I had an intense chocolate craving. With the fall season quickly approaching here in Korea, all I’ve been wanting to do is bake!!! The cold weather gets me down, and I am missing home this autumn season. This is my fourth fall in South Korea. Suddenly, the thought of another holiday season here, the lack of Halloween candy in the stores, the absence of the excitement at the beginning of the holiday season…it’s all just kind of gotten to me more this year. Maybe it’s because I’m getting older?! Maybe it’s part of the post-competition blues (still)?! Whatever it is, I know one thing for sure: my toaster oven is quickly (and dangerously) becoming my best friend.

While Googling gluten-free cookie recipes, I stumbled across one that used all of the “natural” ingredients I’ve been wanting to incorporate: PB2 (my powdered natural peanut butter), Nestle’s unsweetened cocoa powder, agave nectar, and chocolate chips. I found great new blog (!) called loveveggiesandyoga.com. It was originally dedicated to vegan food and yoga, but now Averie, the author, has shifted the focus to desserts. Its name officially now is “Averie Cooks”. Here’s the link: http://www.loveveggiesandyoga.com/. Thanks to Averie for sharing the original recipe. I used her recipe, substituting agave for both the white and brown sugars. I wasn’t sure how the recipe would turn out, so I made half batch (about 10 small cookies). For a full batch, just double the recipe. Here it is:

Half Batch

– 1/4 cup unsweetened cocoa powder

– 1/2 cup natural peanut butter (I used PB2, but Averie used Natural JIF in hers–something I can’t get in Korea)

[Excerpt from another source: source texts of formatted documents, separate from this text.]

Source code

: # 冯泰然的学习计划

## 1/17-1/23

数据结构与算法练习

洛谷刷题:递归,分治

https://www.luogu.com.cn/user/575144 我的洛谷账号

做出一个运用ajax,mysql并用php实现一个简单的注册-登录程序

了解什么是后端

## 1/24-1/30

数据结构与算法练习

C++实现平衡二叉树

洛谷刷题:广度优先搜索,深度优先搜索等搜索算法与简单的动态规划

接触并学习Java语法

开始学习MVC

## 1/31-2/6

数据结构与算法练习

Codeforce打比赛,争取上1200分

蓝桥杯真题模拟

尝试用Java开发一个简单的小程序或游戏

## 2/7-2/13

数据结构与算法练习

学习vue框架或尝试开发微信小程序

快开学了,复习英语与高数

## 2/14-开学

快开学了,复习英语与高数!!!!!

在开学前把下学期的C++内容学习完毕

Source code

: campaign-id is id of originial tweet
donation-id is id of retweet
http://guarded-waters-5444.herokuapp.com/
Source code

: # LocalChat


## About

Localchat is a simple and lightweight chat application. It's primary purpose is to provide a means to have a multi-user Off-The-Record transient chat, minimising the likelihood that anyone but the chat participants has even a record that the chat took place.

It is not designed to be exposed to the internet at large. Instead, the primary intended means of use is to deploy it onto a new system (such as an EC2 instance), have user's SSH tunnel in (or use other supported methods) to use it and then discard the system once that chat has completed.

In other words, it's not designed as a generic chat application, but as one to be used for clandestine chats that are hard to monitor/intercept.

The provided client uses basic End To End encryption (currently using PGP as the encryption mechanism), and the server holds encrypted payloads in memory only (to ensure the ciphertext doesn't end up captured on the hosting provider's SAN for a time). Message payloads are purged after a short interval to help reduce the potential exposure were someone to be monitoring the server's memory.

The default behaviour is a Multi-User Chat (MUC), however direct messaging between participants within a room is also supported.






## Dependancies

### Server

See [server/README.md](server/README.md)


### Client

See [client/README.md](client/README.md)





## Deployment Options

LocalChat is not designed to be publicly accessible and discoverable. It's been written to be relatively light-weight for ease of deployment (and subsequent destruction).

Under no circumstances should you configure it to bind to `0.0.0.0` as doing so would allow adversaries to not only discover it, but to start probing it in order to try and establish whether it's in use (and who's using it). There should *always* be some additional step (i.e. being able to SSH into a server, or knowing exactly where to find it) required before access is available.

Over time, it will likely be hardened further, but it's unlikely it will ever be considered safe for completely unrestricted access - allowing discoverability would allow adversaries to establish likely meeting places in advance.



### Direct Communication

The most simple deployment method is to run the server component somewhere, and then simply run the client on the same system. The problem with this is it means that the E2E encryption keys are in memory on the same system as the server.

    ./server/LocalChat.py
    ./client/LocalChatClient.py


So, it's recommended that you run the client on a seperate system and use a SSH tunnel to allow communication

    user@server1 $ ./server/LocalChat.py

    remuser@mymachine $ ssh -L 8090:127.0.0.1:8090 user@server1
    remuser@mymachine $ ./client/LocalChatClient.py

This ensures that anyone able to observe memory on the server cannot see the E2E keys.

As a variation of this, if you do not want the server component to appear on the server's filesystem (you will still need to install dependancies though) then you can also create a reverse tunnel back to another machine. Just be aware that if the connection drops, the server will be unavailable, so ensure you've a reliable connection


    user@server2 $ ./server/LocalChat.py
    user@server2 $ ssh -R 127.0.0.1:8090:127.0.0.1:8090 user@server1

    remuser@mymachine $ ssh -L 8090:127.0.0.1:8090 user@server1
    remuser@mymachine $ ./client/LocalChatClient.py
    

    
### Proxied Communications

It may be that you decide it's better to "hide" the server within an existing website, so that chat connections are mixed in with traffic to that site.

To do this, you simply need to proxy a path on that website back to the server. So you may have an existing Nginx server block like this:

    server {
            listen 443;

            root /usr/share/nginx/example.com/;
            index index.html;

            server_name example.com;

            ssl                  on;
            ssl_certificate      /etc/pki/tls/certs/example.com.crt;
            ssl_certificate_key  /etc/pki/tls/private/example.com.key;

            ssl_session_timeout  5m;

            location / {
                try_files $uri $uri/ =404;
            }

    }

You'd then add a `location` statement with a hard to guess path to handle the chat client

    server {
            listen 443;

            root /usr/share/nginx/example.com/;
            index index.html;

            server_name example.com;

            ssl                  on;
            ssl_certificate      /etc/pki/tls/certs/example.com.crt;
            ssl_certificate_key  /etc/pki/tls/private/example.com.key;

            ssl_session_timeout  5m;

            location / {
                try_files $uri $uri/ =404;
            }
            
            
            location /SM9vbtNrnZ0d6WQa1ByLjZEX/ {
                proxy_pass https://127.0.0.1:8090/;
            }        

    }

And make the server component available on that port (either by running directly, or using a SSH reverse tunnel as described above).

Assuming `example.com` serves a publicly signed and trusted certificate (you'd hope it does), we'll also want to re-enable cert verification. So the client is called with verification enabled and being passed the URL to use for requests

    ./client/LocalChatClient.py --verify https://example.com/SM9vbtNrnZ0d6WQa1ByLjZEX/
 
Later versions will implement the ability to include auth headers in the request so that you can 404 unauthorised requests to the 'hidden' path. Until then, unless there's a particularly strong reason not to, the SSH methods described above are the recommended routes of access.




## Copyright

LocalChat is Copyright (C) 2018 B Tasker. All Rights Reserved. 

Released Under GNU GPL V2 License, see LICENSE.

– less than 1/2 cup agave sweetener

– 1/2 teaspoon vanilla extract

– 1/4 to 1/3 cup of dark chocolate chocolate chips

– 1 egg white

1) I first had to “make” the peanut butter, which consists of combining PB2 natural peanut butter powder with water. It took about 6-7 tablespoons to make 1/2 cup. Put the peanut butter, cocoa powder, agave, and vanilla into the bowl. Use the egg white of one regular-size egg by separating it. Mix all ingredients together.

2) After all ingredients are mixed well, add in your chocolate chips and stir.

*Averie suggested putting the dough into the freezer to make a thicker, fluffier cookie. I wasn’t sure if my dough would work properly with the substitutions. It looked a bit runny, so I stuck it in the refrigerator for about 10-15 minutes while I baked a “test cookie”. It worked!

3) Drop cookies by the spoonful or roll into 1-inch balls and place them onto the cookie sheet. I greased mine with grapeseed oil. I made these cookies bite-sized, but you can make them bigger if desired.

4) Bake at 350 Fahrenheit (I put mine at just above 200 Celsius) for 10-12 minutes. I found 10 minutes was the perfect amount of time. As Averie suggests, watch the cookies carefully! Because they are dark chocolate, it is hard to tell when they are done versus when they are burnt!

These cookies were rich and delicious. I was happy that they turned out well with all of my substitutions. I recommend them for anyone who is craving chocolate. The bite-size portions were perfect as well. I’m curious to hear how other people’s experiences are. The original recipe can be found here: http://www.loveveggiesandyoga.com/2011/08/flourless-chocolate-peanut-butter-chocolate-chip-cookies.html.

Gluten-Free Sugar-Free Sweet Potato Brownies

18 Oct

What?!

That title is a mouthful!

Tonight I experimented a little more with my new sugar-free ingredients. A good friend and fellow competitor of mine posted a picture of paleo brownies she made with sweet potatoes. Having just celebrated Canadian Thanksgiving with my friends (I’m not a native Canadian–just an honorary one who happens to work with a lot of Canucks), I had half a bag of sweet potatoes left after making sweet potato casserole. (Sweet potato casserole was not a diet- or competition-friendly dish: it was loaded with brown sugar and marshmallows. CHEAT MEAL, BABY!!!) The chocolate craving hit me pretty hard today (stressful day at work, that time of the month, had an intense workout this morning), so I decided to test the recipe out. The brownies are not overly sweet. They are subtly sweet but have a good consistency. I found a recipe online but adapted it (as always) to the ingredients I had on hand.

Here’s what I used:

– 2 medium sweet potatoes, boiled

– 1/4 cup unsweetened cocoa powder (can substitute with unsweetened/dark baker’s chocolate)

– 1 tbsp almond flour

– 1 tsp baking soda

– 1/3 cup agave

– 1 tbsp vanilla extract

– about 1 tbsp grapeseed oil

– 2 eggs

To bake,

1) Mash the sweet potatoes, either with a fork, mixer, or by pureeing them in a food processor. I used the bullet that I make my protein shakes in. As long as the potatoes are still warm after boiling, they should mash up nicely. I took the thicker parts of the skin off to make pureeing easier.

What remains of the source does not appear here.